En un mundo secularizado, en el que prima la imagen sobre la palabra, la pregunta no es tanto ¿quién escucha hoy la voz de Dios?, como ¿qué voz, o a qué voz, escuchan hoy la mayoría de nuestros contemporáneos? La escucha, como la contemplación, tienen que ver con la serenidad y con el interior, con la vida profunda e íntima de nuestro yo auténtico, con ese lugar y momento que es capaz de conmovernos hasta las entrañas. San Agustín insistía siempre en que la voz verdadera no está fuera de cada uno, sino que habita en lo más íntimo de nosotros, en lo más auténtico de lo que somos. El reto no es buscar fuera, sino caminar hacia dentro de nosotros mismos, sin caer en el egoísmo. Si soy capaz de escucharme, puede que sea capaz de escuchar a Dios, a los otros y a la creación.

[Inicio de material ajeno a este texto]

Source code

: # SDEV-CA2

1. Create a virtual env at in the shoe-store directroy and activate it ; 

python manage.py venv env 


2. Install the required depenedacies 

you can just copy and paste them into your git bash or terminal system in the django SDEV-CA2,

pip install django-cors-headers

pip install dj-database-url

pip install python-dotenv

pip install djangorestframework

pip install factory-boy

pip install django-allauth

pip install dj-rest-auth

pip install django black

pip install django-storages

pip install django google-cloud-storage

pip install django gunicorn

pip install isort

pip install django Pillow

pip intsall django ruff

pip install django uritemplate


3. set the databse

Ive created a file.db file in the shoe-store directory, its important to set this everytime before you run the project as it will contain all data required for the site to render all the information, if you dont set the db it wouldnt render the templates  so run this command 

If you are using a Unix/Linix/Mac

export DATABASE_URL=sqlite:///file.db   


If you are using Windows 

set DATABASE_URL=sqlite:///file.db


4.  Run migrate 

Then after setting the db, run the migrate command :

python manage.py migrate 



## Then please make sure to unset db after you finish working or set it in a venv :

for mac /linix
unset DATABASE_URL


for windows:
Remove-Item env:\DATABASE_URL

Somos seres creados por Dios para comunicarnos. La comunicación es la acción más radicalmente humana. La incomunicación es inhumana, genera tristeza, es fuente de violencia y se encuentra en la raíz de todas las guerras que la humanidad ha tenido hasta el presente. La incomunicación desfigura el mundo y sus rostros; es fuente de ansiedad y perturbación. En la cárcel, el estar incomunicado se considera el castigo más duro que un recluso puede padecer. Cuando uno no está comunicado es como si la creación dejara de existir. Todos, en algún momento de nuestra vida, hemos experimentado el estrés que genera sentir la falta de comunicación o el no estar conectado. Cuando me retiro, en algún momento, buscando la soledad no es para incomunicarme, sino para huir del ruido, para restablecer la comunicación perdida. Me construyo en comunicación con los otros.
Escuchar el latido de la eternidad
La vida íntima de Dios es comunicación permanente entre el Padre, el Hijo y el Espíritu Santo. Dios se comunicó en Hijo en la historia humana y se sigue comunicando día a día para nosotros por medio de su Espíritu. Dios no se ha guardado nada para sí mismo y, por la Escritura, sabemos que está atento a los gritos y clamores del mundo.
Uno de los discípulos tuvo la suerte de reclinar su cabeza en el pecho de Jesús y oír los latidos de su corazón. Dios tiene un corazón que late, un corazón vivo. Cuando el pueblo de Israel caminaba por el desierto a la tierra de la libertad ofendió profundamente a Dios porque dudó de su compañía y de su presencia en medio de él. Es en los momentos de angustia y desesperación cuando también nosotros podemos dudar de si Dios camina a nuestro lado. El dolor, la rabia, la desesperación o la tristeza pueden poner a prueba nuestra fe en el Dios de la vida y de la Resurrección. Es un acto de fe creer que Dios nos escucha y acompaña porque su corazón, como sabemos por el testimonio del apóstol que reclinó su cabeza en el pecho de Jesús, sigue latiendo por nosotros y que lo seguirá haciendo por toda la eternidad.
Escuchar a Dios por encima de todo
Creo que nunca ha sido fácil para un cristiano vivir con credibilidad y coherencia el seguimiento a Cristo. Nos ha tocado vivir, al menos en Occidente, en una cultura donde lo cristiano se difumina cada día más; lejos van quedando los tiempos de la cristiandad, en la buena parte de la realidad estaba permeada de ‘lo cristiano’. La secularización nos sitúa en otro escenario. La vivencia de la fe está dejando de ser un hecho social y cultural de masas para pasar a ser un hecho existencial y de comunidades más reducidas. Nuestros templos se vacían y van cerrando poco a poco. El reto es no caer por ello, como el pueblo de Israel en el desierto, en el desaliento, sino el explorar nuevos caminos, el buscar nuevas rutas. Dios sigue comunicando porque su corazón sigue latiendo.
La experiencia del encuentro con la voz de Dios es individual, pero la salvación ofrecida por Dios es universal. Persona y comunidad, individuo y totalidad humana, se entrecruzan porque no podemos vivir incomunicados ni desconectados. Los cristianos tenemos como fundamento de lo que somos la vida de Jesús, confesado como el Cristo, y un proyecto que realizar: ir construyendo con su aliento y Espíritu el Reino de Dios. La voz de Jesús es la misma que la del Padre eterno, “Yo y el Padre somos una sola cosa”, y está, sobre todo, en su Palabra proclamada en la Iglesia en cada celebración y contenida, de modo eminente, en la Biblia, Palabra de Dios. Ojalá escuchemos hoy su voz de resucitado y no endurezcamos nuestros oídos perdidos en el mundanal ruido.
Fray Manuel Jesús Romero Blanco O.P.